[OT] n-way union
bearophileHUGS at lycos.com
Mon May 25 16:19:19 PDT 2009
> You probably have to have an array of structs, where each struct
> contains a reference to a subarray, and a copy of the first value of
> this subarray.
Keeping a cached copy of the first item of the subarray ("subrange") may be better in some situations and worse (compared to keeping just a reference/pointer) in other situations. And it's not very simple to design a data structure able to adapt itself dynamically to such two situations.
> Sort the array of structs, and beginning with the first struct, pop from
> the pointed-to subarray as long as it contains elements equal to the
> first one. Then pop from the subarray that belongs to following struct,
> and so on, until a subbarray's first element already is larger.
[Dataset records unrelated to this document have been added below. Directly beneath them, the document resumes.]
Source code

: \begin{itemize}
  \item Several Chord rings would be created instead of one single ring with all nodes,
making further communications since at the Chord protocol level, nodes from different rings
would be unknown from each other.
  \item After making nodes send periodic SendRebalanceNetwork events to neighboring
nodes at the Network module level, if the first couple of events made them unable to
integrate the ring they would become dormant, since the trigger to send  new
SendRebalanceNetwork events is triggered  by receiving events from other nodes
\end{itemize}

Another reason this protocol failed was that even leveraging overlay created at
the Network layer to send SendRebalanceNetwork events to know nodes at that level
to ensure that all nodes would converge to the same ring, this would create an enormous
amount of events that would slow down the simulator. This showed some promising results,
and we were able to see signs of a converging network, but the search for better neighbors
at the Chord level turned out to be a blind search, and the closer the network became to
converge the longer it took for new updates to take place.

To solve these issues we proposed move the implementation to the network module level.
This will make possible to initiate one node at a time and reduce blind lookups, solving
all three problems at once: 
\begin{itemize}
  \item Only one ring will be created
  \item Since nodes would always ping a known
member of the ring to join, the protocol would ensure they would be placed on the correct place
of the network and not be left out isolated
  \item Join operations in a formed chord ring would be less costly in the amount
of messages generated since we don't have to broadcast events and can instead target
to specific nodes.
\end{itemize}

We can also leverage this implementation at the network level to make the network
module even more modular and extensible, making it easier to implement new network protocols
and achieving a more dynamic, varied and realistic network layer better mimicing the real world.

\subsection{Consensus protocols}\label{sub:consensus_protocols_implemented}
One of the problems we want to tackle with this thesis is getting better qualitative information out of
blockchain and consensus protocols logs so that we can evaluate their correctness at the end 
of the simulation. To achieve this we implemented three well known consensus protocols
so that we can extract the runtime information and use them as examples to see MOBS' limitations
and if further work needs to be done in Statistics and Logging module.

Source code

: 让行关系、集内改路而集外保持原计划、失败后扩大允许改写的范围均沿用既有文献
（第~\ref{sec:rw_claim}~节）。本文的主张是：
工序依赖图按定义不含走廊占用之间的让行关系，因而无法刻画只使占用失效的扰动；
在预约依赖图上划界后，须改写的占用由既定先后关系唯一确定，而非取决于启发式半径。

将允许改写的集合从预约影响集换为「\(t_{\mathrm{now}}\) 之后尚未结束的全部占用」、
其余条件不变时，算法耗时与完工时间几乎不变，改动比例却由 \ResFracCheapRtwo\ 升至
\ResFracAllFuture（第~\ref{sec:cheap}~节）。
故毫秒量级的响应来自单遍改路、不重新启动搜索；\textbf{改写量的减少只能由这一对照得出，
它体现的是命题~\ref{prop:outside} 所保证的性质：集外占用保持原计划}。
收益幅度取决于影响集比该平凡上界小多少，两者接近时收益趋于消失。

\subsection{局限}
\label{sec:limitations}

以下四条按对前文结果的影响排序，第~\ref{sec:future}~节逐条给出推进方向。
> While popping, you obviously update the value copies, and append to an
> output array.
Better to yield lazily the output items.
And probably keeping them in a heap is more efficient than scanning them all.
> The algorithm could be enhanced by, instead of an array of structs,
> having a singly liked list of these structs.
Today linked lists are mostly dead. In most situations arrays (or arrays with holes, plus few other smart things) are more efficient, both in memory and speed.
For Andrei: in my last post I have suggested to remove from the heap the references to the sub-ranges as soon they are exhausted. But lot of tests of mine have shown me that's often not the most efficient strategy:
So better things are possible. The most refined strategy may be overkill, but some medium strategy may be OK.